Che gli organizzatori di Assisi abbiano letto questa situazione, modificando la struttura dell'incontro invitando i non credenti e soprassedendo sulla preghiera comune, è ben comprensibile.
Che senso ha elevare una preghiera comune? Cosa c'è di comune in una preghiera tra religioni diverse? È questo l'aspetto triste della giornata di Assisi: tanto più triste quanto più vissuta in buonafede.
Forse in altri tempi (per esempio al tempo dello scontro di civiltà) questo gesto - più coreografico che sostanziale - poteva parlare ancora agli uomini. Oggi no, non più.
È giusto, perciò, che in quel contesto sia stata sottolineata la dimensione personale e non (fintamente) comunitaria della preghiera. La preghiera è un gesto della persona, della persona concreta, con la sua storia i suoi dolori e le sue idee. Non si può prescindere dalle differenze per elevare una preghiera, perch´ sarà una preghiera vuota. Noi siamo fatti di differenze. Le differenze sono la nostra sostanza, il nostro sangue, la nostra carne.

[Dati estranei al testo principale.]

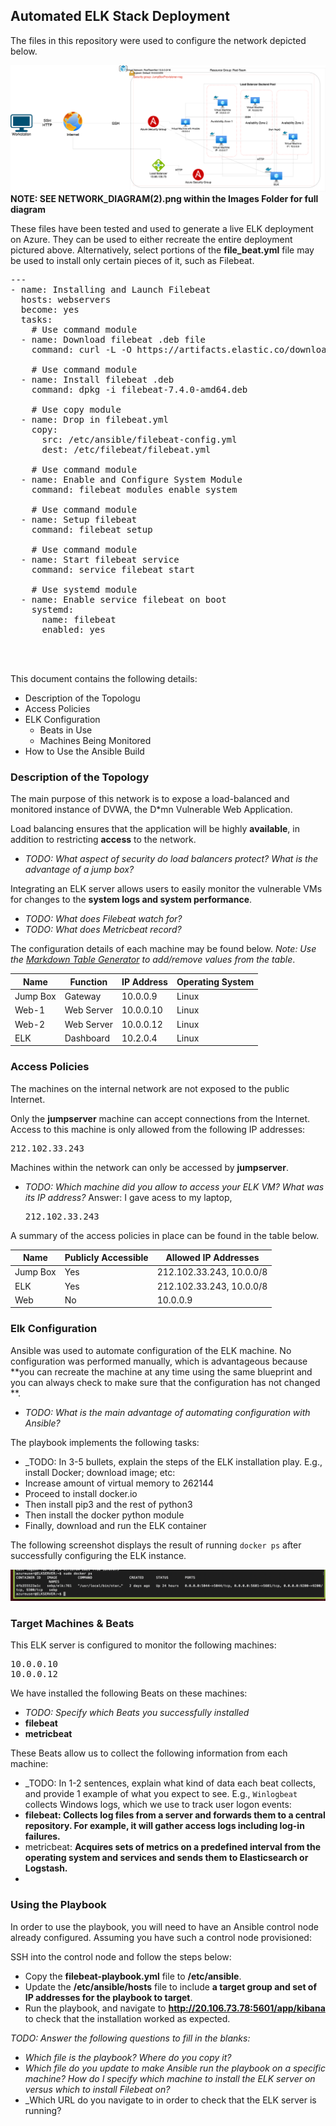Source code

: ## Automated ELK Stack Deployment

The files in this repository were used to configure the network depicted below.

![NETWORK_DIAGRAM](Images/NETWORK_DIAGRAM(2).png) **NOTE: SEE NETWORK_DIAGRAM(2).png within the Images Folder for full diagram**

These files have been tested and used to generate a live ELK deployment on Azure. They can be used to either recreate the entire deployment pictured above. Alternatively, select portions of the **file_beat.yml** file may be used to install only certain pieces of it, such as Filebeat.

<pre>
---
- name: Installing and Launch Filebeat
  hosts: webservers
  become: yes
  tasks:
    # Use command module
  - name: Download filebeat .deb file
    command: curl -L -O https://artifacts.elastic.co/downloads/beats/filebeat/filebeat-7.4.0-amd64.deb

    # Use command module
  - name: Install filebeat .deb
    command: dpkg -i filebeat-7.4.0-amd64.deb

    # Use copy module
  - name: Drop in filebeat.yml
    copy:
      src: /etc/ansible/filebeat-config.yml
      dest: /etc/filebeat/filebeat.yml

    # Use command module
  - name: Enable and Configure System Module
    command: filebeat modules enable system

    # Use command module
  - name: Setup filebeat
    command: filebeat setup

    # Use command module
  - name: Start filebeat service
    command: service filebeat start

    # Use systemd module
  - name: Enable service filebeat on boot
    systemd:
      name: filebeat
      enabled: yes



</pre>

This document contains the following details:
- Description of the Topologu
- Access Policies
- ELK Configuration
  - Beats in Use
  - Machines Being Monitored
- How to Use the Ansible Build


### Description of the Topology

The main purpose of this network is to expose a load-balanced and monitored instance of DVWA, the D*mn Vulnerable Web Application.

Load balancing ensures that the application will be highly **available**, in addition to restricting **access** to the network.
- _TODO: What aspect of security do load balancers protect? What is the advantage of a jump box?_

Integrating an ELK server allows users to easily monitor the vulnerable VMs for changes to the **system logs and system performance**.
- _TODO: What does Filebeat watch for?_
- _TODO: What does Metricbeat record?_

The configuration details of each machine may be found below.
_Note: Use the [Markdown Table Generator](http://www.tablesgenerator.com/markdown_tables) to add/remove values from the table_.

| Name     | Function | IP Address | Operating System |
|----------|----------|------------|------------------|
| Jump Box | Gateway  | 10.0.0.9   | Linux            |
| Web-1    |Web Server| 10.0.0.10  | Linux            |                  
| Web-2    |Web Server| 10.0.0.12  | Linux            |                  
| ELK      |Dashboard | 10.2.0.4   | Linux            |                  

### Access Policies

The machines on the internal network are not exposed to the public Internet. 

Only the **jumpserver** machine can accept connections from the Internet. Access to this machine is only allowed from the following IP addresses:
<pre>
212.102.33.243
</pre>

Machines within the network can only be accessed by **jumpserver**.
- _TODO: Which machine did you allow to access your ELK VM? What was its IP address?_
Answer: I gave acess to my laptop, <pre>
212.102.33.243
</pre>


A summary of the access policies in place can be found in the table below.

| Name     | Publicly Accessible | Allowed IP Addresses |
|----------|---------------------|----------------------|
| Jump Box | Yes                 |212.102.33.243, 10.0.0/8|
| ELK      | Yes                 |212.102.33.243, 10.0.0/8|                  
| Web      | No                  |10.0.0.9|                       

### Elk Configuration

Ansible was used to automate configuration of the ELK machine. No configuration was performed manually, which is advantageous because **you can recreate the machine at any time using the same blueprint and you can always check to make sure that the configuration has not changed **.
- _TODO: What is the main advantage of automating configuration with Ansible?_

The playbook implements the following tasks:
- _TODO: In 3-5 bullets, explain the steps of the ELK installation play. E.g., install Docker; download image; etc:
- Increase amount of virtual memory to 262144
- Proceed to install docker.io 
- Then install pip3 and the rest of python3
- Then install the docker python module
- Finally, download and run the ELK container

The following screenshot displays the result of running `docker ps` after successfully configuring the ELK instance.

![Docker_output](Images/docker_ps_output.png)

### Target Machines & Beats
This ELK server is configured to monitor the following machines:
<pre>
10.0.0.10
10.0.0.12
</pre>

We have installed the following Beats on these machines:
- _TODO: Specify which Beats you successfully installed_
- **filebeat** 
- **metricbeat**

These Beats allow us to collect the following information from each machine:
- _TODO: In 1-2 sentences, explain what kind of data each beat collects, and provide 1 example of what you expect to see. E.g., `Winlogbeat` collects Windows logs, which we use to track user logon events:
- **filebeat: Collects log files from a server and forwards them to a central repository. For example, it will gather access logs including log-in failures.**
- metricbeat: **Acquires sets of metrics on a predefined interval from the operating system and services and sends them to Elasticsearch or Logstash.**
- 
### Using the Playbook
In order to use the playbook, you will need to have an Ansible control node already configured. Assuming you have such a control node provisioned: 

SSH into the control node and follow the steps below:
- Copy the **filebeat-playbook.yml** file to **/etc/ansible**.
- Update the **/etc/ansible/hosts** file to include **a target group and set of IP addresses for the playbook to target**.
- Run the playbook, and navigate to **http://20.106.73.78:5601/app/kibana** to check that the installation worked as expected.

_TODO: Answer the following questions to fill in the blanks:_
- _Which file is the playbook? Where do you copy it?_
- _Which file do you update to make Ansible run the playbook on a specific machine? How do I specify which machine to install the ELK server on versus which to install Filebeat on?_
- _Which URL do you navigate to in order to check that the ELK server is running?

Solo partendo da qui si può capire qual è l'aspetto veramente comunitario di un incontro come questo: esso sta tutto nel fatto di essere uomini, di riconoscerci come uomini non «al di là» bensì «dentro» le differenze.
Lo diceva già S. Tommaso D'Aquino: se conversi con un cristiano, la comune fede fornirà una base adeguata: ma se il tuo interlocutore appartiene a un'altra religione, allora la base sarà costituita dalla comune umanità.
Il genio di Tommaso sapeva esprimere concetti abissali con parole semplicissime. Per affermare la comune umanità, infatti, occorre ammettere che esser uomini implica una struttura, una consistenza: uomo non è tutto ciò che chiamiamo con questo nome, bensì una cosa precisa, un complesso di domande, bisogni, esigenze che ci muovono nel mondo, e prendono il nome di conoscenza, giustizia, verità, amore, autocoscienza.
Questa radice è la vera preghiera comune a tutti gli uomini: la comune povertà, la comune mendicanza, il comune bisogno. Il Papa l'ha chiamato «il nostro comune cammino umano».
Questa è la suprema chiarezza di Assisi. Oserei dire: non Dio, bensì l'uomo. Senza l'affermazione che l'uomo è qualcosa - oltre la sua filosofia, oltre il potere, oltre le sue congetture - l'incontro di Assisi sarebbe una fatto triste: una riunione di uomini buoni, ciascuno con la sua teologia, le sue preghiere, i suoi abiti, i suoi paramenti, le sue idee sull'aldilà, ciascuno irrimediabilmente prigioniero di se stesso.